WHAT THE TASK REQUIRES: Take every line from the data that has the word "vspace" in it.

[Saved data entries]
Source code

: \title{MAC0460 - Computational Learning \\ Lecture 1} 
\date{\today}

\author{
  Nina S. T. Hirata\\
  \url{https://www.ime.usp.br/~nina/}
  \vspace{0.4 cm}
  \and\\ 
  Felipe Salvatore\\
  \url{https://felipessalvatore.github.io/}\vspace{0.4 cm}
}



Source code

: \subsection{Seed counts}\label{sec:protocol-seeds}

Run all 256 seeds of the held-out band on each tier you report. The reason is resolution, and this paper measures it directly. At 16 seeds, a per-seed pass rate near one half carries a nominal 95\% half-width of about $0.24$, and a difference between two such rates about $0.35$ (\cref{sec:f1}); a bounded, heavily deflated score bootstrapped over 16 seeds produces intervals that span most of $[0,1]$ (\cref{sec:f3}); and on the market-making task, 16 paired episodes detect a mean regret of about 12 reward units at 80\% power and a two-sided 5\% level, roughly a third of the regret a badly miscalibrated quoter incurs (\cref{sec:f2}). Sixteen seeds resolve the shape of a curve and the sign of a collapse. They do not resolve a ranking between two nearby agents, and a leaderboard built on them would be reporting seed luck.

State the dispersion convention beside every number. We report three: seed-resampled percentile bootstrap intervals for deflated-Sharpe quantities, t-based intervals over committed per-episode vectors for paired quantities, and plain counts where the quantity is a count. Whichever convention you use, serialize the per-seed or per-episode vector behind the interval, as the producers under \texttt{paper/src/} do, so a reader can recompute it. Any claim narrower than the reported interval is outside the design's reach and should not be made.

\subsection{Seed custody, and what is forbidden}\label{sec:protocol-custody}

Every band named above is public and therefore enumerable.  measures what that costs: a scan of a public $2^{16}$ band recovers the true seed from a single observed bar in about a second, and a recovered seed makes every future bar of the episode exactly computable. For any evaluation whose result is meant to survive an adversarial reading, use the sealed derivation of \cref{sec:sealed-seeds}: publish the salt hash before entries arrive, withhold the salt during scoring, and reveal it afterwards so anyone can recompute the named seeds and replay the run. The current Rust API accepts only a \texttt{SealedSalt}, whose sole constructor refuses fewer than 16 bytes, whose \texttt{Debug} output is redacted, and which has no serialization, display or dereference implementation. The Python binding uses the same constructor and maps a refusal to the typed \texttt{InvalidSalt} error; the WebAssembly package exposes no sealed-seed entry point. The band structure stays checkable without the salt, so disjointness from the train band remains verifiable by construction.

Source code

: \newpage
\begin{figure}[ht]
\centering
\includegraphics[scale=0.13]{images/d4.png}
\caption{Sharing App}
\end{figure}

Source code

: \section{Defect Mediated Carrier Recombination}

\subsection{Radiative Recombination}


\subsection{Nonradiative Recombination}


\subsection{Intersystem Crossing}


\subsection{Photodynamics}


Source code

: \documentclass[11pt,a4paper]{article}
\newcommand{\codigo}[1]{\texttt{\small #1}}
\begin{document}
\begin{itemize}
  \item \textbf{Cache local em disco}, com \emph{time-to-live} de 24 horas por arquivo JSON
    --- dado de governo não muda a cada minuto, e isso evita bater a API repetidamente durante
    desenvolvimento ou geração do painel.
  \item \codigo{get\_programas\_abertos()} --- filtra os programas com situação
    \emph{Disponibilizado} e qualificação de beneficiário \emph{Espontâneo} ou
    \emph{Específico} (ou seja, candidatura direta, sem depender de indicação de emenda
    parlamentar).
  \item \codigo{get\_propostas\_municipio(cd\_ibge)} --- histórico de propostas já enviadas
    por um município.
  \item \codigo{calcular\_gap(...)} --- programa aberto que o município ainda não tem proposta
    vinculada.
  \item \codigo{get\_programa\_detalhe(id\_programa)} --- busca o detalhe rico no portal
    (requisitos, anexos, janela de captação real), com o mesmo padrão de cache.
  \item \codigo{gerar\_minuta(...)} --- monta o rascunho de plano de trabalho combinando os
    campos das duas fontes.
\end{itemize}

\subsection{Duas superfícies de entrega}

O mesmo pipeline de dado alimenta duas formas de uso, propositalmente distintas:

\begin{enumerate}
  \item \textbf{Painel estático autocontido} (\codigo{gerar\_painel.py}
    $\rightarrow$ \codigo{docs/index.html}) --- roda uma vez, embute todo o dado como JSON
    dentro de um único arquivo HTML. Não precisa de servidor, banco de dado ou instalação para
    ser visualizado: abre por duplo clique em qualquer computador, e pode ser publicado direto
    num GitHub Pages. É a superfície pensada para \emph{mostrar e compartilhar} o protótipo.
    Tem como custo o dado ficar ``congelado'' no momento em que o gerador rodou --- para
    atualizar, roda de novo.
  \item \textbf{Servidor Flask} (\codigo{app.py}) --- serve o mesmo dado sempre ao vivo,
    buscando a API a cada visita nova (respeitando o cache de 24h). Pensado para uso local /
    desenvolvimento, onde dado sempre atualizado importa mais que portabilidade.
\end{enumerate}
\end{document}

REPLY:
  \vspace{0.4 cm}
  \url{https://felipessalvatore.github.io/}\vspace{0.4 cm}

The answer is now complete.